• **Work required**:
Look through the material below and show every line with the word "container".

• **Records shown**:
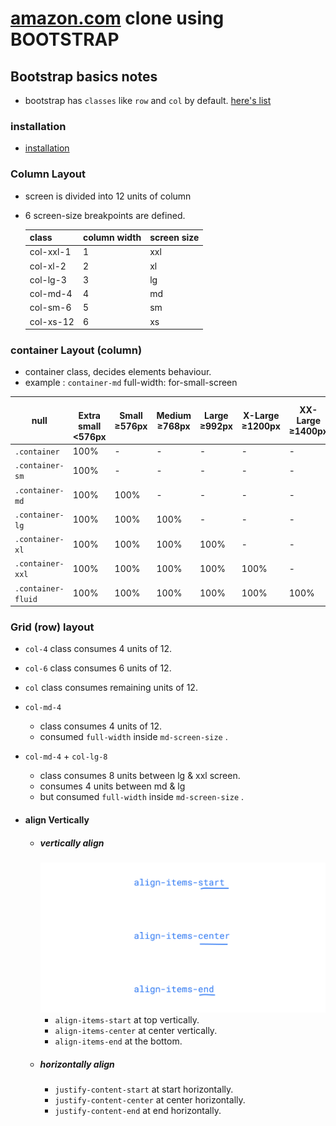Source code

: # [amazon.com](https://www.amazon.com/) clone using BOOTSTRAP

## Bootstrap basics notes
* bootstrap has `classes` like `row` and `col` by default. [here's list](https://www.w3schools.com/bootstrap/bootstrap_ref_all_classes.asp)

### installation
- [installation](https://getbootstrap.com/docs/5.3/getting-started/introduction/)

### Column Layout
- screen is divided into 12 units of column
- 6 screen-size breakpoints are defined.
  
  | class | column width | screen size |
  | --- | --- | --- |
  | col-xxl-1 | 1 | xxl |
  | col-xl-2 | 2 | xl |
  | col-lg-3 | 3 | lg |
  | col-md-4 | 4 | md |
  | col-sm-6 | 5 | sm |
  | col-xs-12 | 6 | xs |

### container Layout (column)

  * container class, decides elements behaviour.
  * example : `container-md` full-width: for-small-screen 

  | null |<br>Extra small <576px | Small ≥576px | Medium ≥768px | Large ≥992px | X-Large ≥1200px | XX-Large ≥1400px |
  | --- | --- | --- | --- | --- | --- | --- |
  | `.container`            | 100%          | -          | -         | -            | -            | - |
  | `.container-sm`         | 100%          | -          | -         | -            | -            | - |
  | `.container-md`         | 100%          | 100%           | -         | -            | -            | - |
  | `.container-lg`         | 100%          | 100%           | 100%          | -            | -            | - |
  | `.container-xl`         | 100%          | 100%           | 100%          | 100%             | -            | - |
  | `.container-xxl`        | 100%          | 100%           | 100%          | 100%             | 100%              | - |
  | `.container-fluid`      | 100%          | 100%           | 100%          | 100%             | 100%              | 100% |

### Grid (row) layout

  * `col-4` class consumes 4 units of 12.
  * `col-6` class consumes 6 units of 12.
  * `col` class consumes remaining units of 12.

  * `col-md-4`
    * class consumes 4 units of 12.
    * consumed `full-width` inside `md-screen-size` .
  * `col-md-4` + `col-lg-8`
    * class consumes 8 units between lg & xxl screen.
    * consumes 4 units between md & lg
    * but consumed `full-width` inside `md-screen-size` .
  * #### align Vertically
    * ##### vertically align
      ![align-items-eg](alignitems.png)
      * `align-items-start` at top vertically.
      * `align-items-center` at center vertically.
      * `align-items-end` at the bottom.
    * ##### horizontally align
      * `justify-content-start` at start horizontally.
      * `justify-content-center` at center horizontally.
      * `justify-content-end` at end horizontally.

• **Response for this exercise**:
### container Layout (column)
  * container class, decides elements behaviour.
  * example : `container-md` full-width: for-small-screen 
  | `.container`            | 100%          | -          | -         | -            | -            | - |
  | `.container-sm`         | 100%          | -          | -         | -            | -            | - |
  | `.container-md`         | 100%          | 100%           | -         | -            | -            | - |
  | `.container-lg`         | 100%          | 100%           | 100%          | -            | -            | - |
  | `.container-xl`         | 100%          | 100%           | 100%          | 100%             | -            | - |
  | `.container-xxl`        | 100%          | 100%           | 100%          | 100%             | 100%              | - |
  | `.container-fluid`      | 100%          | 100%           | 100%          | 100%             | 100%              | 100% |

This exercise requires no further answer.